▶ **Task item**
One part of the entries below is wanted: the lines from the one containing "译者：Django 文档协作翻译小组" through the one containing "- [Shadow Puppy". Write those out exactly and nothing else.

Dataset excerpts

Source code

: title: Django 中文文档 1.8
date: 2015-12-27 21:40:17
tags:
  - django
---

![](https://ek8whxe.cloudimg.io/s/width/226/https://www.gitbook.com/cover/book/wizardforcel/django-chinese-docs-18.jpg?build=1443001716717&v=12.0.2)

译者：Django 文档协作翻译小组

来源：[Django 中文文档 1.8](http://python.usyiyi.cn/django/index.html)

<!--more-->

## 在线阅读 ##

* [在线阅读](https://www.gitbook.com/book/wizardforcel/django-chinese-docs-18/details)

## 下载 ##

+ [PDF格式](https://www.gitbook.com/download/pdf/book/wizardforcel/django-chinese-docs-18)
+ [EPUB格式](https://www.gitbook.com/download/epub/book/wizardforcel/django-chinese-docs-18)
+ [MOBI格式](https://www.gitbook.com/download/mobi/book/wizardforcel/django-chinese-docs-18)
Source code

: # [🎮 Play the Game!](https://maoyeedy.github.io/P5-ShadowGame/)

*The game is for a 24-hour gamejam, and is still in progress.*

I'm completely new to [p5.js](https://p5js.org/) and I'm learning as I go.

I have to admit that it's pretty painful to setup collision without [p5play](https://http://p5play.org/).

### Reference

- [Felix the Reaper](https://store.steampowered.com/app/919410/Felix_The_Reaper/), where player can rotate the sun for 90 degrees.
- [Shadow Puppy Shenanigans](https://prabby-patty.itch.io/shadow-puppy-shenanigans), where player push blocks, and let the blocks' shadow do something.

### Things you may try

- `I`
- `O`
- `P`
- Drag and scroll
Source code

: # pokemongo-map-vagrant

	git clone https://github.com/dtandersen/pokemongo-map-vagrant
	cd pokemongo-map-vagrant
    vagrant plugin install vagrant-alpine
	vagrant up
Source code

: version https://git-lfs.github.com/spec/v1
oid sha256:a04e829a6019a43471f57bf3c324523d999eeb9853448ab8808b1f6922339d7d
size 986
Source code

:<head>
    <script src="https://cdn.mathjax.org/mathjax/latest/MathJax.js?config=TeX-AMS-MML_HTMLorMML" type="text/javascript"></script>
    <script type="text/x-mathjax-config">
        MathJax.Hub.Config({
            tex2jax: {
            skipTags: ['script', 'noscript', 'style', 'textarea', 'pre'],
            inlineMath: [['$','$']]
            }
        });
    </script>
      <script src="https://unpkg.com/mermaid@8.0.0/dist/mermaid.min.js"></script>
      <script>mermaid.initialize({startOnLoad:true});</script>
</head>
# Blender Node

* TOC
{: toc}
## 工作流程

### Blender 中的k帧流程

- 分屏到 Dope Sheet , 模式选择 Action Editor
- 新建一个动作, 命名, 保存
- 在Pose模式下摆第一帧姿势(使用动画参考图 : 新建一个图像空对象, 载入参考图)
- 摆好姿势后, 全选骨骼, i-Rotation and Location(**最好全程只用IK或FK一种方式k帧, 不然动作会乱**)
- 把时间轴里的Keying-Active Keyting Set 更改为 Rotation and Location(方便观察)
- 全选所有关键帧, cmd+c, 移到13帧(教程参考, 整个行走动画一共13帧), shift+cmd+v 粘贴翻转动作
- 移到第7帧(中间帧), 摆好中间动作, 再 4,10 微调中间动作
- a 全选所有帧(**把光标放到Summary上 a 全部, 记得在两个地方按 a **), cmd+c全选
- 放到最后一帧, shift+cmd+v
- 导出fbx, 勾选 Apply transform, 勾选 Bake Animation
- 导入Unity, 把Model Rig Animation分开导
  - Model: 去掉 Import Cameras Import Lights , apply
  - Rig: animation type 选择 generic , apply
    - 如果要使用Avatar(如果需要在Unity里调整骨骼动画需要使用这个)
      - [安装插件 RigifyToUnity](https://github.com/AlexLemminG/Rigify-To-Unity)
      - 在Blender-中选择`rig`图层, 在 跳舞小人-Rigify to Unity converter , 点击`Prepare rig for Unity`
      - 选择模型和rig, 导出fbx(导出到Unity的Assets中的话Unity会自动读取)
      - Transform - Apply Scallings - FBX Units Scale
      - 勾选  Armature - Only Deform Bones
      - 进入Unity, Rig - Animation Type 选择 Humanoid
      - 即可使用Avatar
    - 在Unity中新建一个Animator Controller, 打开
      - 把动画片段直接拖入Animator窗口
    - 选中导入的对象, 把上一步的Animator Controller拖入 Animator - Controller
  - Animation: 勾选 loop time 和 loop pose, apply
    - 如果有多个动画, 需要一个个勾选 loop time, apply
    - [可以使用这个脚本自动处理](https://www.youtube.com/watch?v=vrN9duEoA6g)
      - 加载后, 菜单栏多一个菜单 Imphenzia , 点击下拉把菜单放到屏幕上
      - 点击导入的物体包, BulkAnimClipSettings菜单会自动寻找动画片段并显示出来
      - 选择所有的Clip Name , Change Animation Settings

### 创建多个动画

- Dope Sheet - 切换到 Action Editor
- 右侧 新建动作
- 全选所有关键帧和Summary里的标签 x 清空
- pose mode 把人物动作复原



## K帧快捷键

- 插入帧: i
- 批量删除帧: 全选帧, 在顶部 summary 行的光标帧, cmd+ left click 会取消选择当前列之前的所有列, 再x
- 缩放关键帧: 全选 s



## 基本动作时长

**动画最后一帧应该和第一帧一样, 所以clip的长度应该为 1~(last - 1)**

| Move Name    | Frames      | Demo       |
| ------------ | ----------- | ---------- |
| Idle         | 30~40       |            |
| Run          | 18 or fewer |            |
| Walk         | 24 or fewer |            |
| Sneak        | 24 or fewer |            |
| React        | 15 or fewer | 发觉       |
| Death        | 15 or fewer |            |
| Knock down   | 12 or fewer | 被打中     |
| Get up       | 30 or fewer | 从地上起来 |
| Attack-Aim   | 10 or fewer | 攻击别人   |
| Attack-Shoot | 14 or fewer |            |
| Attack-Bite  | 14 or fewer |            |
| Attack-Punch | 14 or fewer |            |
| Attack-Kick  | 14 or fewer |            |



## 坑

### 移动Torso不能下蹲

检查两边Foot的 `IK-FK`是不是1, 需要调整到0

▶ **Response**
译者：Django 文档协作翻译小组

来源：[Django 中文文档 1.8](http://python.usyiyi.cn/django/index.html)

<!--more-->

## 在线阅读 ##

* [在线阅读](https://www.gitbook.com/book/wizardforcel/django-chinese-docs-18/details)

## 下载 ##

+ [PDF格式](https://www.gitbook.com/download/pdf/book/wizardforcel/django-chinese-docs-18)
+ [EPUB格式](https://www.gitbook.com/download/epub/book/wizardforcel/django-chinese-docs-18)
+ [MOBI格式](https://www.gitbook.com/download/mobi/book/wizardforcel/django-chinese-docs-18)
Source code

: # [🎮 Play the Game!](https://maoyeedy.github.io/P5-ShadowGame/)

*The game is for a 24-hour gamejam, and is still in progress.*

I'm completely new to [p5.js](https://p5js.org/) and I'm learning as I go.

I have to admit that it's pretty painful to setup collision without [p5play](https://http://p5play.org/).

### Reference

- [Felix the Reaper](https://store.steampowered.com/app/919410/Felix_The_Reaper/), where player can rotate the sun for 90 degrees.
- [Shadow Puppy Shenanigans](https://prabby-patty.itch.io/shadow-puppy-shenanigans), where player push blocks, and let the blocks' shadow do something.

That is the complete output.